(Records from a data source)
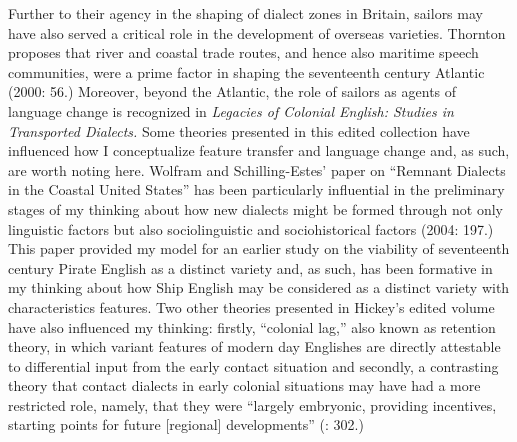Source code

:   Further to their agency in the shaping of dialect zones in Britain, sailors may have also served a critical role in the development of overseas varieties. Thornton proposes that river and coastal trade routes, and hence also maritime speech communities, were a prime factor in shaping the seventeenth century Atlantic (2000: 56.) Moreover, beyond the Atlantic, the role of sailors as agents of language change is recognized in  \textit{Legacies of Colonial English: Studies in Transported Dialects.} Some theories presented in this edited collection have influenced how I conceptualize feature transfer and language change and, as such, are worth noting here. Wolfram and Schilling-Estes’ paper on “Remnant Dialects in the Coastal United States” has been particularly influential in the preliminary stages of my thinking about how new dialects might be formed through not only linguistic factors but also sociolinguistic and sociohistorical factors (2004: 197.) This paper provided my model for an earlier study on the viability of seventeenth century Pirate English as a distinct variety \citep{Delgado2013} and, as such, has been formative in my thinking about how Ship English may be considered as a distinct variety with characteristics features. Two other theories presented in Hickey’s edited volume have also influenced my thinking: firstly, “colonial lag,” also known as retention theory, in which variant features of modern day Englishes are directly attestable to differential input from the early contact situation \citep[8,]{Hickey2004} and secondly, a contrasting theory that contact dialects in early colonial situations may have had a more restricted role, namely, that they were “largely embryonic, providing incentives, starting points for future [regional] developments” (\citealt{Schneider2004}: 302.) 

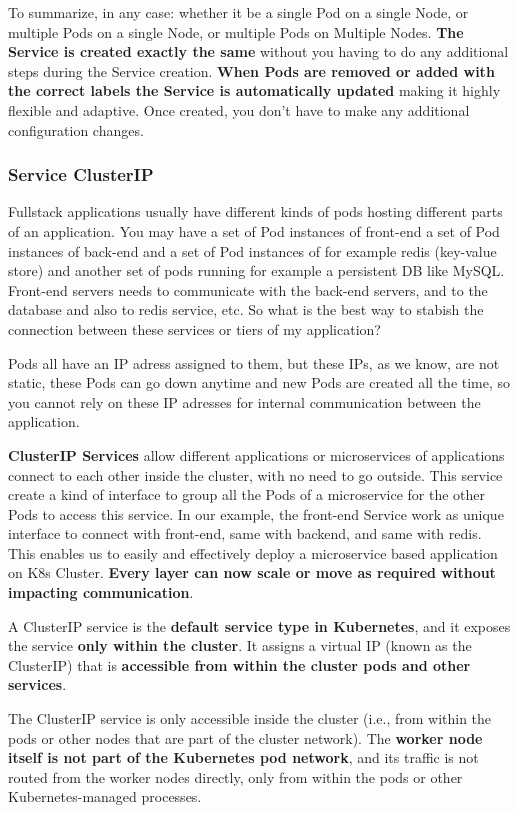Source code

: \documentclass{article}
\begin{document}
To summarize, in any case: whether it be a single Pod on a single Node, or multiple Pods on a single Node, or multiple Pods on Multiple Nodes. \textbf{The Service is created exactly the same} without you having to do any additional steps during the Service creation. \textbf{When Pods are removed or added with the correct labels the Service is automatically updated} making it highly flexible and adaptive. Once created, you don't have to make any additional configuration changes.

\subsubsection{Service ClusterIP}

Fullstack applications usually have different kinds of pods hosting different parts of an application. You may have a set of Pod instances of front-end a set of Pod instances of back-end and a set of Pod instances of for example redis (key-value store) and another set of pods running for example a persistent DB like MySQL. Front-end servers needs to communicate with the back-end servers, and to the database and also to redis service, etc. So what is the best way to stabish the connection between these services or tiers of my application? 

Pods all have an IP adress assigned to them, but these IPs, as we know, are not static, these Pods can go down anytime and new Pods are created all the time, so you cannot rely on these IP adresses for internal communication between the application.

\textbf{ClusterIP Services} allow different applications or microservices of applications connect to each other inside the cluster, with no need to go outside. This service create a kind of interface to group all the Pods of a microservice for the other Pods to access this service. In our example, the front-end Service work as unique interface to connect with front-end, same with backend, and same with redis. This enables us to easily and effectively deploy a microservice based application on K8s Cluster. \textbf{Every layer can now scale or move as required without impacting communication}.

A ClusterIP service is the \textbf{default service type in Kubernetes}, and it exposes the service \textbf{only within the cluster}. It assigns a virtual IP (known as the ClusterIP) that is \textbf{accessible from within the cluster pods and other services}.

The ClusterIP service is only accessible inside the cluster (i.e., from within the pods or other nodes that are part of the cluster network). The \textbf{worker node itself is not part of the Kubernetes pod network}, and its traffic is not routed from the worker nodes directly, only from within the pods or other Kubernetes-managed processes.
\end{document}
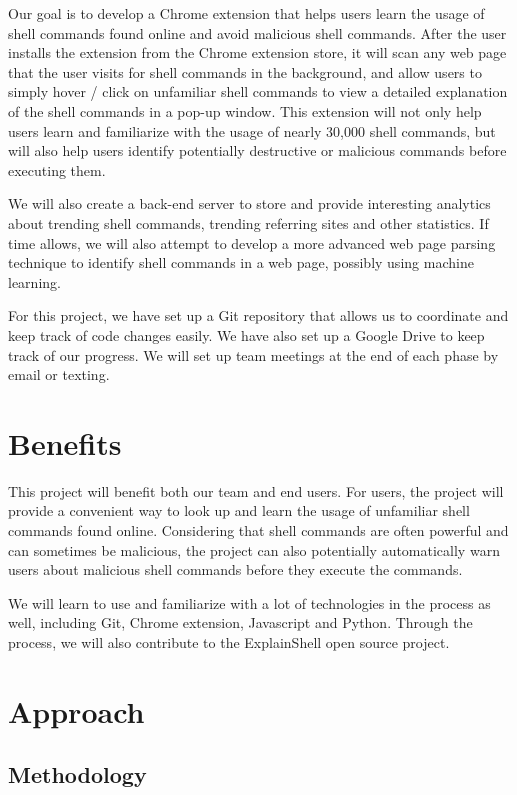\documentclass[11pt]{article}
\begin{document}
Our goal is to develop a Chrome extension that helps users learn the usage of shell commands found online and avoid malicious shell commands. After the user installs the extension from the Chrome extension store, it will scan any web page that the user visits for shell commands in the background, and allow users to simply hover / click on unfamiliar shell commands to view a detailed explanation of the shell commands in a pop-up window. This extension will not only help users learn and familiarize with the usage of nearly 30,000 shell commands, but will also help users identify potentially destructive or malicious commands before executing them. 

We will also create a back-end server to store and provide interesting analytics about trending shell commands, trending referring sites and other statistics. If time allows, we will also attempt to develop a more advanced web page parsing technique to identify shell commands in a web page, possibly using machine learning.

For this project, we have set up a Git repository that allows us to coordinate and keep track of code changes easily. We have also set up a Google Drive to keep track of our progress. We will set up team meetings at the end of each phase by email or texting.

\section{Benefits}

This project will benefit both our team and end users. For users, the project will provide a convenient way to look up and learn the usage of unfamiliar shell commands found online. Considering that shell commands are often powerful and can sometimes be malicious, the project can also potentially automatically warn users about malicious shell commands before they execute the commands. 

We will learn to use and familiarize with a lot of technologies in the process as well, including Git, Chrome extension, Javascript and Python. Through the process, we will also contribute to the ExplainShell open source project.

\section{Approach}
\subsection{Methodology}
\end{document}
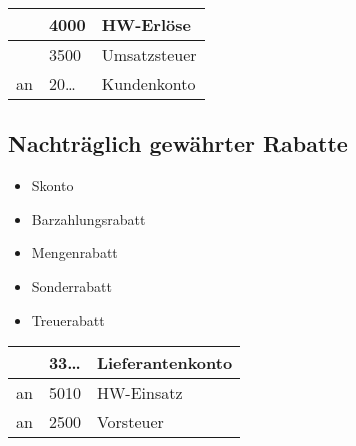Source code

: \documentclass[letterpaper,10pt,english]{sphinxmanual}
\begin{document}
\begin{savenotes}\sphinxattablestart
\centering
\begin{tabulary}{\linewidth}[t]{|T|T|T|}
\hline
&
4000
&
HW-Erlöse
\\
\hline&
3500
&
Umsatzsteuer
\\
\hline
an
&
20…
&
Kundenkonto
\\
\hline
\end{tabulary}
\par
\sphinxattableend\end{savenotes}


\subsection{Nachträglich gewährter Rabatte}
\label{\detokenize{pool1:nachtraglich-gewahrter-rabatte}}
\begin{DUlineblock}{0em}
\item[] 
\end{DUlineblock}
\begin{itemize}
\item {} 
Skonto

\item {} 
Barzahlungsrabatt

\item {} 
Mengenrabatt

\item {} 
Sonderrabatt

\item {} 
Treuerabatt

\end{itemize}

\begin{DUlineblock}{0em}
\item[] 
\end{DUlineblock}


\begin{savenotes}\sphinxattablestart
\centering
\begin{tabulary}{\linewidth}[t]{|T|T|T|}
\hline
&
33…
&
Lieferantenkonto
\\
\hline
an
&
5010
&
HW-Einsatz
\\
\hline
an
&
2500
&
Vorsteuer
\\
\hline
\end{tabulary}
\par
\sphinxattableend\end{savenotes}
\end{document}
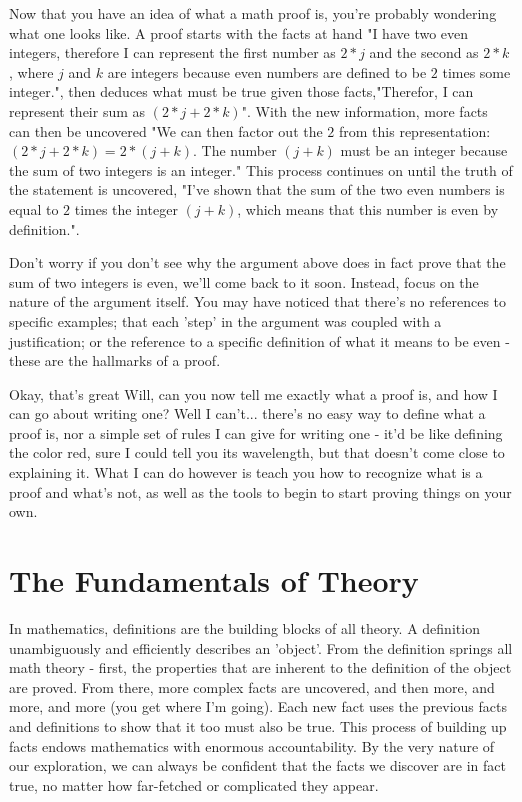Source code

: \documentclass[a4paper,12pt]{article}
\begin{document}
Now that you have an idea of what a math proof is, you're probably wondering what one looks like. A proof starts with the facts at hand "I have two even integers, therefore I can represent the first number as  $2*j$ and the second as $2*k$, where $j$ and $k$ are integers because even numbers are defined to be $2$ times some integer.", then deduces what must be true given those facts,"Therefor, I can represent their sum as $(2*j + 2*k)$". With the new information, more facts can then be uncovered "We can then factor out the $2$ from this representation:  $(2*j + 2*k) = 2*(j + k)$. The number $(j + k)$ must be an integer because the sum of two integers is an integer." This process continues on until the truth of the statement is uncovered, "I've shown that the sum of the two even numbers is equal to $2$ times the integer $(j + k)$, which means that this number is even by definition.". 

Don't worry if you don't see why the argument above does in fact prove that the sum of two integers is even, we'll come back to it soon. Instead, focus on the nature of the argument itself. You may have noticed that there's no references to specific examples; that each 'step' in the argument was coupled with a justification; or the reference to a specific definition of what it means to be even - these are the hallmarks of a proof. 

Okay, that's great Will, can you now tell me exactly what a proof is, and how I can go about writing one? Well I can't... there's no easy way to define what a proof is, nor a simple set of rules I can give for writing one - it'd be like defining the color red, sure I could tell you its wavelength, but that doesn't come close to explaining it. What I can do however is teach you how to recognize what is a proof and what's not, as well as the tools to begin to start proving things on your own.

\section{The Fundamentals of Theory}
In mathematics, definitions are the building blocks of all theory. A definition unambiguously and efficiently describes an 'object'. From the definition springs all math theory - first, the properties that are inherent to the definition of the object are proved. From there, more complex facts are uncovered, and then more, and more, and more (you get where I'm going). Each new fact uses the previous facts and definitions to show that it too must also be true. This process of building up facts endows mathematics with enormous accountability. By the very nature of our exploration, we can always be confident that the facts we discover are in fact true, no matter how far-fetched or complicated they appear. 
\end{document}
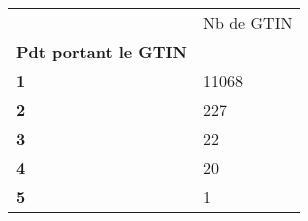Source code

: \begin{tabularx}{\linewidth}{lX}
\toprule
{} &  Nb de GTIN \\
\textbf{Pdt portant le GTIN} &             \\
\midrule
\textbf{1                  } &       11068 \\
\textbf{2                  } &         227 \\
\textbf{3                  } &          22 \\
\textbf{4                  } &          20 \\
\textbf{5                  } &           1 \\
\bottomrule
\end{tabularx}
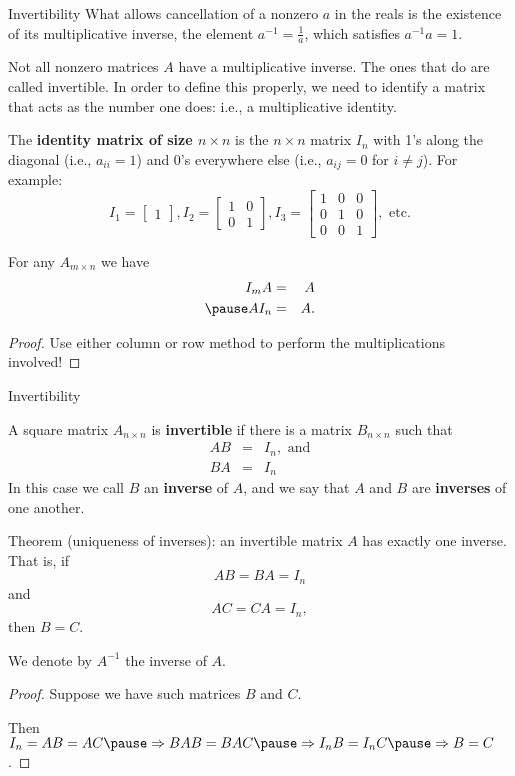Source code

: \begin{frame}{Invertibility}\footnotesize
What allows cancellation of a nonzero $a$ in the reals is the existence of its \alert{multiplicative inverse}, the element $a^{-1}=\frac{1}{a}$, which satisfies $a^{-1}a=1$. 

\bpause Not all nonzero matrices $A$ have a multiplicative inverse. The ones that do are called \alert{invertible}. In order to define this properly, we need to identify a matrix that acts as the number one does: i.e., a \alert{multiplicative identity}.  
\pause
\begin{definition}
The {\bf identity matrix of size $n\times n$} is the $n\times n$ matrix $I_n$ with 1's along the diagonal (i.e., $a_{ii}=1$) and 0's everywhere else (i.e., $a_{ij}=0$ for $i\ne j$). For example:
\[
I_1=\begin{bmatrix} 1\end{bmatrix}, I_2=\begin{bmatrix} 1&0\\
0&1\end{bmatrix}, I_3=\begin{bmatrix}1&0&0\\
0&1&0\\ 0&0&1\end{bmatrix}, \text{ etc.}
\]

\end{definition} 
\pause\begin{theorem}
For any $A_{m\times n}$ we have
\begin{eqnarray*}
I_mA&=&A\\
\pause AI_n&=&A.
\end{eqnarray*}
\end{theorem}
\pause\begin{proof}
Use either column or row method to perform the multiplications involved! 
\end{proof}
\end{frame}
\begin{frame}{Invertibility}\footnotesize
\begin{definition}
A square matrix $A_{n\times n}$ is {\bf invertible} if there is a matrix $B_{n\times n}$ such that 
\begin{eqnarray*}
AB&=&I_n, \text{ and}\\
BA&=&I_n
\end{eqnarray*} 
In this case we call $B$ an {\bf inverse} of $A$, and we say that $A$ and $B$ are {\bf inverses} of one another. 
\end{definition}
\bpause
\alert{Theorem (uniqueness of inverses):} 
an invertible matrix $A$ has exactly one inverse. That is, if 
\[
AB=BA=I_n
\]
and 
\[
AC=CA=I_n,
\]
then $B=C$. 

We denote by $A^{-1}$ the inverse of $A$. 

\pause
\begin{proof}
Suppose we have such matrices $B$ and $C$. 

Then $I_n=AB=AC\pause\Rightarrow BAB=BAC\pause\Rightarrow I_nB=I_nC\pause\Rightarrow B=C$.
\end{proof}
\end{frame}
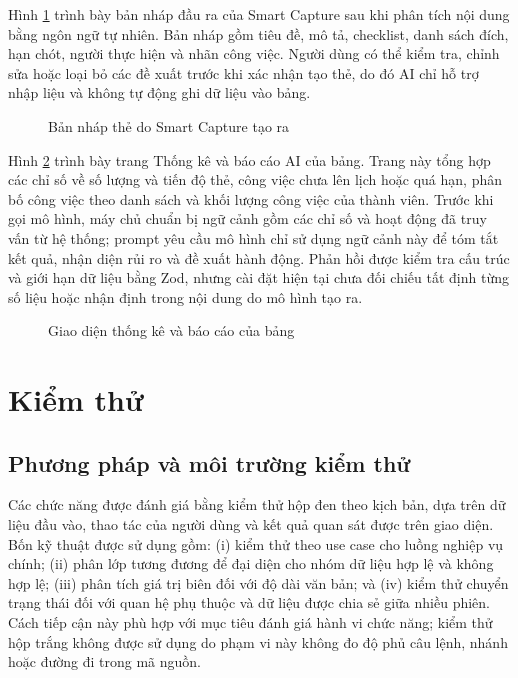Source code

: \documentclass[../DoAn.tex]{subfiles}
\begin{document}
Hình \ref{fig:chapter4_result_smart_capture} trình bày bản nháp đầu ra của Smart Capture sau khi phân tích nội dung bằng ngôn ngữ tự nhiên. Bản nháp gồm tiêu đề, mô tả, checklist, danh sách đích, hạn chót, người thực hiện và nhãn công việc. Người dùng có thể kiểm tra, chỉnh sửa hoặc loại bỏ các đề xuất trước khi xác nhận tạo thẻ, do đó AI chỉ hỗ trợ nhập liệu và không tự động ghi dữ liệu vào bảng.

\begin{figure}[H]
    \centering
    \caption{Bản nháp thẻ do Smart Capture tạo ra}
    \label{fig:chapter4_result_smart_capture}
\end{figure}

Hình \ref{fig:chapter4_result_analytics} trình bày trang Thống kê và báo cáo AI của bảng. Trang này tổng hợp các chỉ số về số lượng và tiến độ thẻ, công việc chưa lên lịch hoặc quá hạn, phân bố công việc theo danh sách và khối lượng công việc của thành viên. Trước khi gọi mô hình, máy chủ chuẩn bị ngữ cảnh gồm các chỉ số và hoạt động đã truy vấn từ hệ thống; prompt yêu cầu mô hình chỉ sử dụng ngữ cảnh này để tóm tắt kết quả, nhận diện rủi ro và đề xuất hành động. Phản hồi được kiểm tra cấu trúc và giới hạn dữ liệu bằng Zod, nhưng cài đặt hiện tại chưa đối chiếu tất định từng số liệu hoặc nhận định trong nội dung do mô hình tạo ra.

\begin{figure}[H]
    \centering
    \caption{Giao diện thống kê và báo cáo của bảng}
    \label{fig:chapter4_result_analytics}
\end{figure}

\section{Kiểm thử}
\label{section:4.4}

\subsection{Phương pháp và môi trường kiểm thử}
\label{subsection:4.4.1}

Các chức năng được đánh giá bằng kiểm thử hộp đen theo kịch bản, dựa trên dữ liệu đầu vào, thao tác của người dùng và kết quả quan sát được trên giao diện. Bốn kỹ thuật được sử dụng gồm: (i) kiểm thử theo use case cho luồng nghiệp vụ chính; (ii) phân lớp tương đương để đại diện cho nhóm dữ liệu hợp lệ và không hợp lệ; (iii) phân tích giá trị biên đối với độ dài văn bản; và (iv) kiểm thử chuyển trạng thái đối với quan hệ phụ thuộc và dữ liệu được chia sẻ giữa nhiều phiên. Cách tiếp cận này phù hợp với mục tiêu đánh giá hành vi chức năng; kiểm thử hộp trắng không được sử dụng do phạm vi này không đo độ phủ câu lệnh, nhánh hoặc đường đi trong mã nguồn.
\end{document}
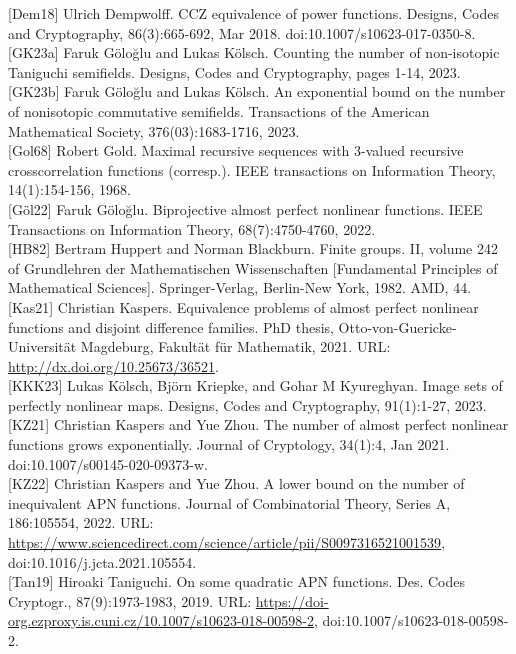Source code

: \documentclass[10pt]{article}
\begin{document}
[Dem18] Ulrich Dempwolff. CCZ equivalence of power functions. Designs, Codes and Cryptography, 86(3):665-692, Mar 2018. doi:10.1007/s10623-017-0350-8.\\[0pt]
[GK23a] Faruk Göloğlu and Lukas Kölsch. Counting the number of non-isotopic Taniguchi semifields. Designs, Codes and Cryptography, pages 1-14, 2023.\\[0pt]
[GK23b] Faruk Göloğlu and Lukas Kölsch. An exponential bound on the number of nonisotopic commutative semifields. Transactions of the American Mathematical Society, 376(03):1683-1716, 2023.\\[0pt]
[Gol68] Robert Gold. Maximal recursive sequences with 3-valued recursive crosscorrelation functions (corresp.). IEEE transactions on Information Theory, 14(1):154-156, 1968.\\[0pt]
[Göl22] Faruk Göloğlu. Biprojective almost perfect nonlinear functions. IEEE Transactions on Information Theory, 68(7):4750-4760, 2022.\\[0pt]
[HB82] Bertram Huppert and Norman Blackburn. Finite groups. II, volume 242 of Grundlehren der Mathematischen Wissenschaften [Fundamental Principles of Mathematical Sciences]. Springer-Verlag, Berlin-New York, 1982. AMD, 44.\\[0pt]
[Kas21] Christian Kaspers. Equivalence problems of almost perfect nonlinear functions and disjoint difference families. PhD thesis, Otto-von-Guericke-Universität Magdeburg, Fakultät für Mathematik, 2021. URL: \href{http://dx.doi.org/10.25673/36521}{http://dx.doi.org/10.25673/36521}.\\[0pt]
[KKK23] Lukas Kölsch, Björn Kriepke, and Gohar M Kyureghyan. Image sets of perfectly nonlinear maps. Designs, Codes and Cryptography, 91(1):1-27, 2023.\\[0pt]
[KZ21] Christian Kaspers and Yue Zhou. The number of almost perfect nonlinear functions grows exponentially. Journal of Cryptology, 34(1):4, Jan 2021. doi:10.1007/s00145-020-09373-w.\\[0pt]
[KZ22] Christian Kaspers and Yue Zhou. A lower bound on the number of inequivalent APN functions. Journal of Combinatorial Theory, Series A, 186:105554, 2022. URL: \href{https://www.sciencedirect.com/science/article/pii/S0097316521001539}{https://www.sciencedirect.com/science/article/pii/S0097316521001539}, doi:10.1016/j.jcta.2021.105554.\\[0pt]
[Tan19] Hiroaki Taniguchi. On some quadratic APN functions. Des. Codes Cryptogr., 87(9):1973-1983, 2019. URL: \href{https://doi-org.ezproxy.is.cuni.cz/10.1007/s10623-018-00598-2}{https://doi-org.ezproxy.is.cuni.cz/10.1007/s10623-018-00598-2}, doi:10.1007/s10623-018-00598-2.\\[0pt]
\end{document}
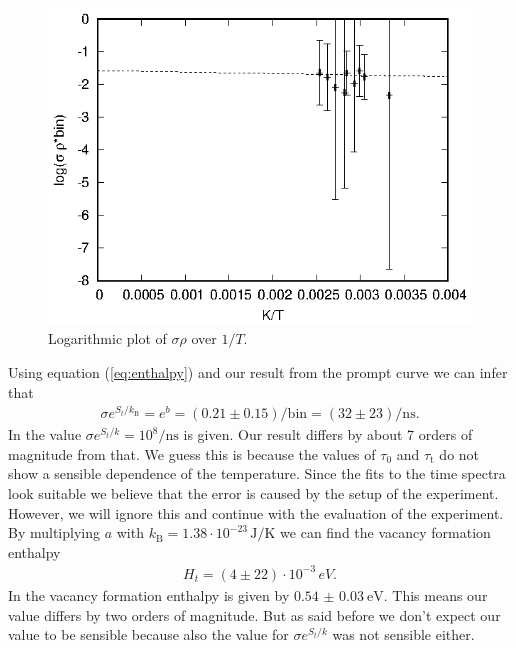 \begin{figure}[h]
\centering
\includegraphics[width=0.6\linewidth]{auswertung/fit.eps}
\caption{Logarithmic plot of $\sigma \rho$ over $1/T$.}
\label{fig:indium_res}
\end{figure}

Using equation (\ref{eq:enthalpy}) and our result from the prompt curve we can infer that 
\begin{align*}
  \sigma e^{S_t/k_\mathrm{B}} = e^b = (0.21 \pm 0.15)/\mathrm{bin} = (32 \pm 23) /\si{\nano\second}.
\end{align*}
In \cite{weiler} the value $\sigma e^{S_t/k} = 10^8/\si{\nano\second}$ is given. Our result differs by about 7 orders of magnitude from that. We guess this is because the values of $\tau_0$ and $\tau_\mathrm{t}$ do not show a sensible dependence of the temperature. Since the fits to the time spectra look suitable we believe that the error is caused by the setup of the experiment. However, we will ignore this and continue with the evaluation of the experiment. \\

By multiplying $a$ with $k_\mathrm{B} = 1.38 \cdot 10^{-23}\,\si{\joule/\kelvin}$ \cite{pdg} we can find the vacancy formation enthalpy
\begin{align*}
  H_t =(4 \pm 22) \cdot 10^{-3}\,\si{eV}.
\end{align*}
In \cite{weiler} the vacancy formation enthalpy is given by $\SI[separate-uncertainty=true]{0.54(3)}{\electronvolt}$. This means our value differs by two orders of magnitude. But as said before we don't expect our value to be sensible because also the value for $\sigma e^{S_t/k}$ was not sensible either. 
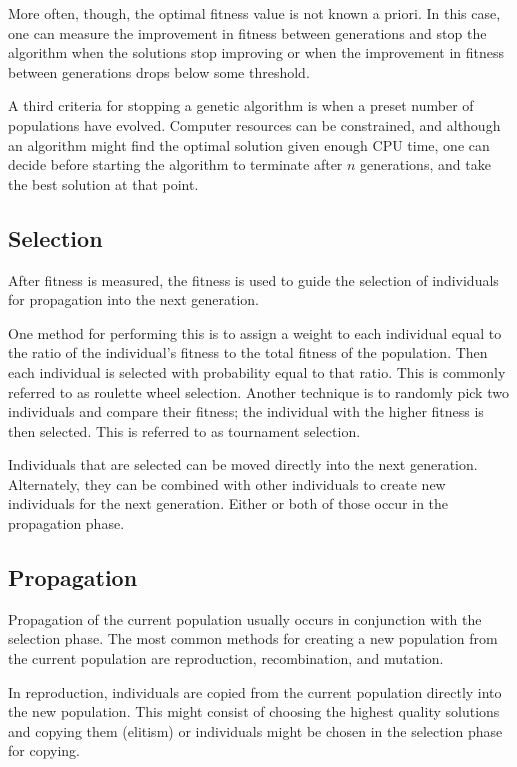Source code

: More often, though, the optimal fitness value is not known a priori. In this
case, one can measure the improvement in fitness between generations and stop
the algorithm when the solutions stop improving or when the improvement in
fitness between generations drops below some threshold.

A third criteria for stopping a genetic algorithm is when a preset number of
populations have evolved. Computer resources can be constrained, and although
an algorithm might find the optimal solution given enough CPU time, one can 
decide before starting the algorithm to terminate after \(n\) generations, and
take the best solution at that point.

\subsection{Selection}

After fitness is measured, the fitness is used to guide the selection of
individuals for propagation into the next generation. 

One method for performing this is to assign a weight to each individual
equal to the ratio of the individual's fitness to the total fitness of the
population. Then each individual is selected with probability equal to that
ratio. This is commonly referred to as roulette wheel selection. Another
technique is to randomly pick two individuals and compare their fitness; the
individual with the higher fitness is then selected. This is referred to as
tournament selection. 

Individuals that are selected can be moved directly into the next generation.
Alternately, they can be combined with other individuals to create new
individuals for the next generation. Either or both of those occur in the
propagation phase.

\subsection{Propagation}

Propagation of the current population usually occurs in conjunction with the
selection phase. The most common methods for creating a new population from the
current population are reproduction, recombination, and mutation.

In reproduction, individuals are copied from the current population directly
into the new population. This might consist of choosing the highest quality
solutions and copying them (elitism) or individuals might be chosen in the
selection phase for copying.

What needs to be done:
Read through the entries, then copy every line where the string "hoặc" is found.

The answer:
Hình \ref{fig:chapter4_result_smart_capture} trình bày bản nháp đầu ra của Smart Capture sau khi phân tích nội dung bằng ngôn ngữ tự nhiên. Bản nháp gồm tiêu đề, mô tả, checklist, danh sách đích, hạn chót, người thực hiện và nhãn công việc. Người dùng có thể kiểm tra, chỉnh sửa hoặc loại bỏ các đề xuất trước khi xác nhận tạo thẻ, do đó AI chỉ hỗ trợ nhập liệu và không tự động ghi dữ liệu vào bảng.
Hình \ref{fig:chapter4_result_analytics} trình bày trang Thống kê và báo cáo AI của bảng. Trang này tổng hợp các chỉ số về số lượng và tiến độ thẻ, công việc chưa lên lịch hoặc quá hạn, phân bố công việc theo danh sách và khối lượng công việc của thành viên. Trước khi gọi mô hình, máy chủ chuẩn bị ngữ cảnh gồm các chỉ số và hoạt động đã truy vấn từ hệ thống; prompt yêu cầu mô hình chỉ sử dụng ngữ cảnh này để tóm tắt kết quả, nhận diện rủi ro và đề xuất hành động. Phản hồi được kiểm tra cấu trúc và giới hạn dữ liệu bằng Zod, nhưng cài đặt hiện tại chưa đối chiếu tất định từng số liệu hoặc nhận định trong nội dung do mô hình tạo ra.
Các chức năng được đánh giá bằng kiểm thử hộp đen theo kịch bản, dựa trên dữ liệu đầu vào, thao tác của người dùng và kết quả quan sát được trên giao diện. Bốn kỹ thuật được sử dụng gồm: (i) kiểm thử theo use case cho luồng nghiệp vụ chính; (ii) phân lớp tương đương để đại diện cho nhóm dữ liệu hợp lệ và không hợp lệ; (iii) phân tích giá trị biên đối với độ dài văn bản; và (iv) kiểm thử chuyển trạng thái đối với quan hệ phụ thuộc và dữ liệu được chia sẻ giữa nhiều phiên. Cách tiếp cận này phù hợp với mục tiêu đánh giá hành vi chức năng; kiểm thử hộp trắng không được sử dụng do phạm vi này không đo độ phủ câu lệnh, nhánh hoặc đường đi trong mã nguồn.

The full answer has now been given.